Fréquence inconnue: syndrome de sevrage (syndrome d’abstinence)

Les effets indésirables suivants ont également été rapportés en ce qui concerne le sulfate de morphine. Aucune information ne peut cependant être déduite à partir de la littérature au sujet de leur fréquence, et, pour cette raison, les indications concernant leur fréquence ne peuvent pas être spécifiées ici.

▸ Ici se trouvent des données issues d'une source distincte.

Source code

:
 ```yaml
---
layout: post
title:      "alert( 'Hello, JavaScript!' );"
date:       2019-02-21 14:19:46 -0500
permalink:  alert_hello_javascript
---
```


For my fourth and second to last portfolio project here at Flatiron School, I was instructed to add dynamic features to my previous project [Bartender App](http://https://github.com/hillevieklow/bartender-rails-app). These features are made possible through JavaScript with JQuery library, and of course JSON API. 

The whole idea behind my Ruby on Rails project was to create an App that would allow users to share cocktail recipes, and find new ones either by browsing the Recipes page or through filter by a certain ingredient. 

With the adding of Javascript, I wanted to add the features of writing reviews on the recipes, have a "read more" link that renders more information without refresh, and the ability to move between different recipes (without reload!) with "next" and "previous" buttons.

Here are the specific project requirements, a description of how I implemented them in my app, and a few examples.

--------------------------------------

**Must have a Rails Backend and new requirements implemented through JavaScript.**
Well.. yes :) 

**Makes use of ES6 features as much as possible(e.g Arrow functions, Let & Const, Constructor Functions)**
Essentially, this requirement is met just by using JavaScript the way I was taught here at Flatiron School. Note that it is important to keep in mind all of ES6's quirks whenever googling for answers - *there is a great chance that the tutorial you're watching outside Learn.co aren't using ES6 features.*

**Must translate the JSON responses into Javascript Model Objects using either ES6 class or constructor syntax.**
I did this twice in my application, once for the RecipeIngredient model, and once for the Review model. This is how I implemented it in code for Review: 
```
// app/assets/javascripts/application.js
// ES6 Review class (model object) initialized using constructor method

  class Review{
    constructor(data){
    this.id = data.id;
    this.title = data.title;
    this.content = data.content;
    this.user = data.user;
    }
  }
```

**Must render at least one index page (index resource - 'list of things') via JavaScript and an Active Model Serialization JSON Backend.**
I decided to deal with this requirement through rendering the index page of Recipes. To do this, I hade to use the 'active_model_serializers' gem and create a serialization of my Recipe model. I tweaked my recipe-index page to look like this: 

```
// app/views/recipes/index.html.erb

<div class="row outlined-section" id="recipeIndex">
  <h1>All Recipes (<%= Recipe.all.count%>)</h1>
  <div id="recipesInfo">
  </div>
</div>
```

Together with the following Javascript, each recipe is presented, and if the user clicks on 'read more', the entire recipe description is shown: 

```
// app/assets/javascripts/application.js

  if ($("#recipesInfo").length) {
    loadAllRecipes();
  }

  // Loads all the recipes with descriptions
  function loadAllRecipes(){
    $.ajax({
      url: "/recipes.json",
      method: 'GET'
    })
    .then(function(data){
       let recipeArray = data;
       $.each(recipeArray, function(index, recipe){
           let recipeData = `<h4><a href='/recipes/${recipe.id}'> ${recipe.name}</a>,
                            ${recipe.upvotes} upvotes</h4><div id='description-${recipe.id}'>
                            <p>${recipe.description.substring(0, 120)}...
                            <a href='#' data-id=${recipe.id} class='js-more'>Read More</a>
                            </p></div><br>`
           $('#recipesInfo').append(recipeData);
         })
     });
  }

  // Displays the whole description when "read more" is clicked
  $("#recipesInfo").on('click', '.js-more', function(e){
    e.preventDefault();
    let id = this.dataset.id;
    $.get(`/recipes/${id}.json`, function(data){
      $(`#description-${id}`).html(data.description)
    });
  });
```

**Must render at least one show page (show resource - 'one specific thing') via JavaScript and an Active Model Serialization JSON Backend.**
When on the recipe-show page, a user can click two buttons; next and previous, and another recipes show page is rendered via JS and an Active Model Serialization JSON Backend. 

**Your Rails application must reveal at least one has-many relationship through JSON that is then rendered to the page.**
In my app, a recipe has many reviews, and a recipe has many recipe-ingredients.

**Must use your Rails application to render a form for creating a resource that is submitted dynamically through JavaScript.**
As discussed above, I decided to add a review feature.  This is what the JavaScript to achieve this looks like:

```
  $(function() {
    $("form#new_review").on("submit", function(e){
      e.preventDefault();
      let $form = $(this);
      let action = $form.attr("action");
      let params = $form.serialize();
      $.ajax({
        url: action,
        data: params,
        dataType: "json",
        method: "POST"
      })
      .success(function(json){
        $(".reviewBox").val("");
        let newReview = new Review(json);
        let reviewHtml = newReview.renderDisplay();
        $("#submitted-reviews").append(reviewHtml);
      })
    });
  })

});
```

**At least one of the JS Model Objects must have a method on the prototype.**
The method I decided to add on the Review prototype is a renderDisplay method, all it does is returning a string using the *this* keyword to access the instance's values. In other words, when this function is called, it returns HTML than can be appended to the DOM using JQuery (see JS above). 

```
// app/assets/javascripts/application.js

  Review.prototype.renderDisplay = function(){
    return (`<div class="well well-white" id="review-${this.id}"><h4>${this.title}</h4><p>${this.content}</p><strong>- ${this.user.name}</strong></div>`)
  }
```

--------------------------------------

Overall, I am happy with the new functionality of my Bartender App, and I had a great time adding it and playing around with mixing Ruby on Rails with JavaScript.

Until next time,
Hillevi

Affections endocriniennes: syndrome de sécrétion inappropriée d'ADH (SIADH). Ce syndrome s'accompagne d'une hyponatrémie en raison du bilan urinaire réduit (une surveillance des électrolytes peut s'avérer nécessaire).

Affections psychiatriques: symptômes confusionnels, insomnies.

Affections du système nerveux: sensation d'abattement, syncope, nystagmus.

Affections cardiaques: arrêt cardiaque, tachycardie.

Affections vasculaires: hypertension artérielle, dépression circulatoire, choc.

Affections respiratoires, thoraciques et médiastinales: apnée, arrêt respiratoire, laryngospasme.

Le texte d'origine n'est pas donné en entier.